## Description of the task
Omit the pictures, then write out every entry exactly as it reads.

[Source records]
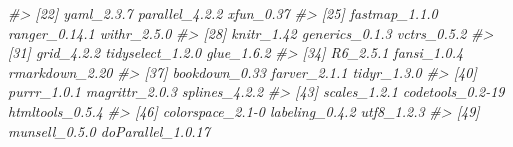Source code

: \documentclass[
]{article}
\newenvironment{Shaded}{\begin{snugshade}}{\end{snugshade}}
\newcommand{\CommentTok}[1]{\textcolor[rgb]{0.56,0.35,0.01}{\textit{#1}}}
\begin{document}
\begin{Shaded}
\begin{Highlighting}[]
\CommentTok{\#\textgreater{} [22] yaml\_2.3.7        parallel\_4.2.2    xfun\_0.37        }
\CommentTok{\#\textgreater{} [25] fastmap\_1.1.0     ranger\_0.14.1     withr\_2.5.0      }
\CommentTok{\#\textgreater{} [28] knitr\_1.42        generics\_0.1.3    vctrs\_0.5.2      }
\CommentTok{\#\textgreater{} [31] grid\_4.2.2        tidyselect\_1.2.0  glue\_1.6.2       }
\CommentTok{\#\textgreater{} [34] R6\_2.5.1          fansi\_1.0.4       rmarkdown\_2.20   }
\CommentTok{\#\textgreater{} [37] bookdown\_0.33     farver\_2.1.1      tidyr\_1.3.0      }
\CommentTok{\#\textgreater{} [40] purrr\_1.0.1       magrittr\_2.0.3    splines\_4.2.2    }
\CommentTok{\#\textgreater{} [43] scales\_1.2.1      codetools\_0.2{-}19  htmltools\_0.5.4  }
\CommentTok{\#\textgreater{} [46] colorspace\_2.1{-}0  labeling\_0.4.2    utf8\_1.2.3       }
\CommentTok{\#\textgreater{} [49] munsell\_0.5.0     doParallel\_1.0.17}
\end{Highlighting}
\end{Shaded}


  
\end{document}
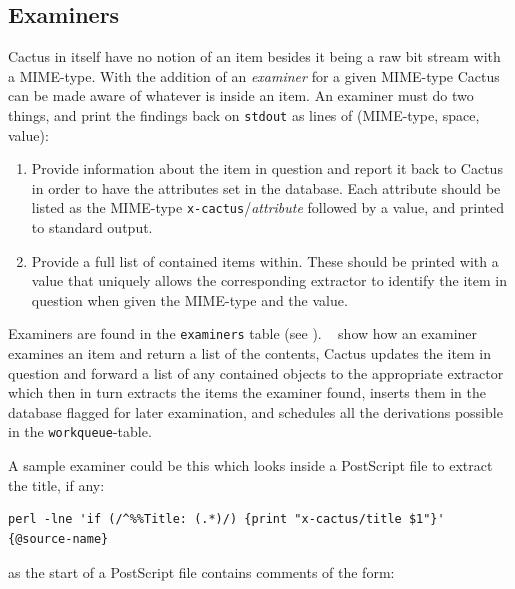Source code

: \subsection{Examiners}

Cactus in itself have no notion of an item besides it being
a raw bit stream with a MIME-type.  With the addition of an
\textit{examiner} for a given MIME-type Cactus can be made
aware of whatever is inside an item.  An examiner must do
two things, and print the findings back on \texttt{stdout}
as lines of (MIME-type, space, value):

\begin{enumerate}
\item Provide information about the item in question and
  report it back to Cactus in order to have the attributes
  set in the database.  Each attribute should be listed as
  the MIME-type \texttt{x-cactus}/\textit{attribute}
  followed by a value, and printed to standard output.

\item Provide a full list of contained items within.  These
  should be printed with a value that uniquely allows the
  corresponding extractor to identify the item in question
  when given the MIME-type and the value.
\end{enumerate}


Examiners are found in the \texttt{examiners} table (see
).  ~ show how an examiner
examines an item and return a list of the contents, Cactus updates the
item in question and forward a list of any contained objects to the
appropriate extractor which then in turn extracts the items the examiner
found, inserts them in the database flagged for later examination, and
schedules all the derivations possible in the
\texttt{workqueue}-table.

A sample examiner could be this which looks inside a PostScript file
to extract the title, if any:

\begin{verbatim}
perl -lne 'if (/^%%Title: (.*)/) {print "x-cactus/title $1"}' {@source-name}
\end{verbatim}

as the start of a PostScript file contains comments of the form:

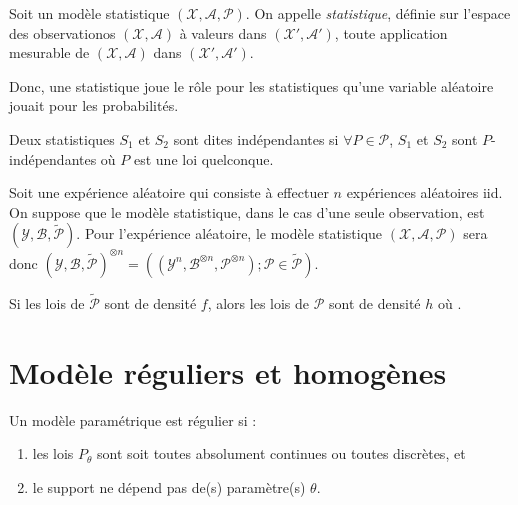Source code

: \documentclass[10pt, french]{report}
\begin{document}
\begin{multicols*}{2}
\begin{definitionNOHFILL}[Statistique]
Soit un modèle statistique $(\mathcal{X}, \mathcal{A}, \mathcal{P})$. On appelle \textit{\textit{statistique}}, définie sur l'espace des observationos $(\mathcal{X}, \mathcal{A})$ à valeurs dans $(\mathcal{X}', \mathcal{A}')$, toute application mesurable  de $(\mathcal{X}, \mathcal{A})$ dans $(\mathcal{X}', \mathcal{A}')$.

\bigskip

Donc, une statistique joue le rôle pour les statistiques qu'une variable aléatoire jouait pour les probabilités.
\end{definitionNOHFILL}

\begin{definitionNOHFILLsub}[Indépendance]
Deux statistiques $S_{1}$ et $S_{2}$ sont dites indépendantes si $\forall P \in \mathcal{P}$, $S_{1}$ et $S_{2}$ sont $P$-indépendantes où $P$ est une loi quelconque.
\end{definitionNOHFILLsub}


\begin{definitionNOHFILL}
Soit une expérience aléatoire qui consiste à effectuer $n$ expériences aléatoires iid. On suppose que le modèle statistique, dans le cas d'une seule observation, est $\left(\mathcal{Y}, \mathcal{B}, \tilde{\mathcal{P}}\right)$. Pour l'expérience aléatoire, le modèle statistique $(\mathcal{X}, \mathcal{A}, \mathcal{P})$ sera donc $\left(\mathcal{Y}, \mathcal{B}, \tilde{\mathcal{P}}\right)^{\otimes n} = \left(\left(\mathcal{Y}^{n}, \mathcal{B}^{\otimes n}, \mathcal{P}^{\otimes n}\right); \mathcal{P} \in \tilde{\mathcal{P}}\right)$.

\bigskip

Si les lois de $\tilde{\mathcal{P}}$ sont de densité $f$, alors les lois de $\mathcal{P}$ sont de densité $h$ où .
\end{definitionNOHFILL}



\columnbreak
\section{Modèle réguliers et homogènes}
\begin{definitionNOHFILL}
Un modèle paramétrique est régulier si :
\begin{enumerate}
	\item	les lois $P_{\theta}$ sont soit toutes absolument continues ou toutes discrètes, et
	\item	le support ne dépend pas de(s) paramètre(s) $\theta$. 
\end{enumerate}


\end{definitionNOHFILL}
\end{multicols*}
\end{document}
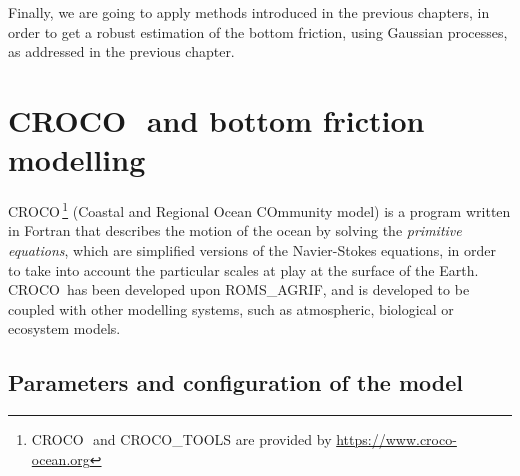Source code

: \documentclass[../../Main_ManuscritThese.tex]{subfiles}
\newcommand{\CROCO}{CROCO\,}
\begin{document}
Finally, we are going to apply methods introduced in the previous
chapters, in order to get a robust estimation of the bottom friction,
using Gaussian processes, as addressed in the previous chapter.



\section{\CROCO\ and bottom friction modelling}
\label{sec:croco_bottom_fr}
\CROCO{}\footnote{\CROCO\ and CROCO\_TOOLS are provided by
  \url{https://www.croco-ocean.org}} (Coastal and Regional Ocean
COmmunity model) is a program written in Fortran that describes the
motion of the ocean by solving the \emph{primitive equations}, which
are simplified versions of the Navier-Stokes equations, in order to
take into account the particular scales at play at the surface of the
Earth. \CROCO{} has been developed upon ROMS\_AGRIF, and is developed
to be coupled with other modelling systems, such as atmospheric,
biological or ecosystem models.



\subsection{Parameters and configuration of the model}
\label{sec:geographical_setting}
\end{document}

## Response to the exercise
Source code

: \documentclass[
]{article}
\newenvironment{Shaded}{\begin{snugshade}}{\end{snugshade}}
\newcommand{\CommentTok}[1]{\textcolor[rgb]{0.56,0.35,0.01}{\textit{#1}}}
\begin{document}
\begin{Shaded}
\begin{Highlighting}[]
\CommentTok{\#\textgreater{} [22] yaml\_2.3.7        parallel\_4.2.2    xfun\_0.37        }
\CommentTok{\#\textgreater{} [25] fastmap\_1.1.0     ranger\_0.14.1     withr\_2.5.0      }
\CommentTok{\#\textgreater{} [28] knitr\_1.42        generics\_0.1.3    vctrs\_0.5.2      }
\CommentTok{\#\textgreater{} [31] grid\_4.2.2        tidyselect\_1.2.0  glue\_1.6.2       }
\CommentTok{\#\textgreater{} [34] R6\_2.5.1          fansi\_1.0.4       rmarkdown\_2.20   }
\CommentTok{\#\textgreater{} [37] bookdown\_0.33     farver\_2.1.1      tidyr\_1.3.0      }
\CommentTok{\#\textgreater{} [40] purrr\_1.0.1       magrittr\_2.0.3    splines\_4.2.2    }
\CommentTok{\#\textgreater{} [43] scales\_1.2.1      codetools\_0.2{-}19  htmltools\_0.5.4  }
\CommentTok{\#\textgreater{} [46] colorspace\_2.1{-}0  labeling\_0.4.2    utf8\_1.2.3       }
\CommentTok{\#\textgreater{} [49] munsell\_0.5.0     doParallel\_1.0.17}
\end{Highlighting}
\end{Shaded}


  
\end{document}
Source code

: \subsection{Examiners}

Cactus in itself have no notion of an item besides it being
a raw bit stream with a MIME-type.  With the addition of an
\textit{examiner} for a given MIME-type Cactus can be made
aware of whatever is inside an item.  An examiner must do
two things, and print the findings back on \texttt{stdout}
as lines of (MIME-type, space, value):

\begin{enumerate}
\item Provide information about the item in question and
  report it back to Cactus in order to have the attributes
  set in the database.  Each attribute should be listed as
  the MIME-type \texttt{x-cactus}/\textit{attribute}
  followed by a value, and printed to standard output.

\item Provide a full list of contained items within.  These
  should be printed with a value that uniquely allows the
  corresponding extractor to identify the item in question
  when given the MIME-type and the value.
\end{enumerate}


Examiners are found in the \texttt{examiners} table (see
).  ~ show how an examiner
examines an item and return a list of the contents, Cactus updates the
item in question and forward a list of any contained objects to the
appropriate extractor which then in turn extracts the items the examiner
found, inserts them in the database flagged for later examination, and
schedules all the derivations possible in the
\texttt{workqueue}-table.

A sample examiner could be this which looks inside a PostScript file
to extract the title, if any:

\begin{verbatim}
perl -lne 'if (/^%%Title: (.*)/) {print "x-cactus/title $1"}' {@source-name}
\end{verbatim}

as the start of a PostScript file contains comments of the form:

Source code

: \documentclass[10pt, french]{report}
\begin{document}
\begin{multicols*}{2}
\begin{definitionNOHFILL}[Statistique]
Soit un modèle statistique $(\mathcal{X}, \mathcal{A}, \mathcal{P})$. On appelle \textit{\textit{statistique}}, définie sur l'espace des observationos $(\mathcal{X}, \mathcal{A})$ à valeurs dans $(\mathcal{X}', \mathcal{A}')$, toute application mesurable  de $(\mathcal{X}, \mathcal{A})$ dans $(\mathcal{X}', \mathcal{A}')$.

\bigskip

Donc, une statistique joue le rôle pour les statistiques qu'une variable aléatoire jouait pour les probabilités.
\end{definitionNOHFILL}

\begin{definitionNOHFILLsub}[Indépendance]
Deux statistiques $S_{1}$ et $S_{2}$ sont dites indépendantes si $\forall P \in \mathcal{P}$, $S_{1}$ et $S_{2}$ sont $P$-indépendantes où $P$ est une loi quelconque.
\end{definitionNOHFILLsub}


\begin{definitionNOHFILL}
Soit une expérience aléatoire qui consiste à effectuer $n$ expériences aléatoires iid. On suppose que le modèle statistique, dans le cas d'une seule observation, est $\left(\mathcal{Y}, \mathcal{B}, \tilde{\mathcal{P}}\right)$. Pour l'expérience aléatoire, le modèle statistique $(\mathcal{X}, \mathcal{A}, \mathcal{P})$ sera donc $\left(\mathcal{Y}, \mathcal{B}, \tilde{\mathcal{P}}\right)^{\otimes n} = \left(\left(\mathcal{Y}^{n}, \mathcal{B}^{\otimes n}, \mathcal{P}^{\otimes n}\right); \mathcal{P} \in \tilde{\mathcal{P}}\right)$.

\bigskip

Si les lois de $\tilde{\mathcal{P}}$ sont de densité $f$, alors les lois de $\mathcal{P}$ sont de densité $h$ où .
\end{definitionNOHFILL}



\columnbreak
\section{Modèle réguliers et homogènes}
\begin{definitionNOHFILL}
Un modèle paramétrique est régulier si :
\begin{enumerate}
	\item	les lois $P_{\theta}$ sont soit toutes absolument continues ou toutes discrètes, et
	\item	le support ne dépend pas de(s) paramètre(s) $\theta$. 
\end{enumerate}


\end{definitionNOHFILL}
\end{multicols*}
\end{document}
Source code

: \documentclass[../../Main_ManuscritThese.tex]{subfiles}
\newcommand{\CROCO}{CROCO\,}
\begin{document}
Finally, we are going to apply methods introduced in the previous
chapters, in order to get a robust estimation of the bottom friction,
using Gaussian processes, as addressed in the previous chapter.



\section{\CROCO\ and bottom friction modelling}
\label{sec:croco_bottom_fr}
\CROCO{}\footnote{\CROCO\ and CROCO\_TOOLS are provided by
  \url{https://www.croco-ocean.org}} (Coastal and Regional Ocean
COmmunity model) is a program written in Fortran that describes the
motion of the ocean by solving the \emph{primitive equations}, which
are simplified versions of the Navier-Stokes equations, in order to
take into account the particular scales at play at the surface of the
Earth. \CROCO{} has been developed upon ROMS\_AGRIF, and is developed
to be coupled with other modelling systems, such as atmospheric,
biological or ecosystem models.



\subsection{Parameters and configuration of the model}
\label{sec:geographical_setting}
\end{document}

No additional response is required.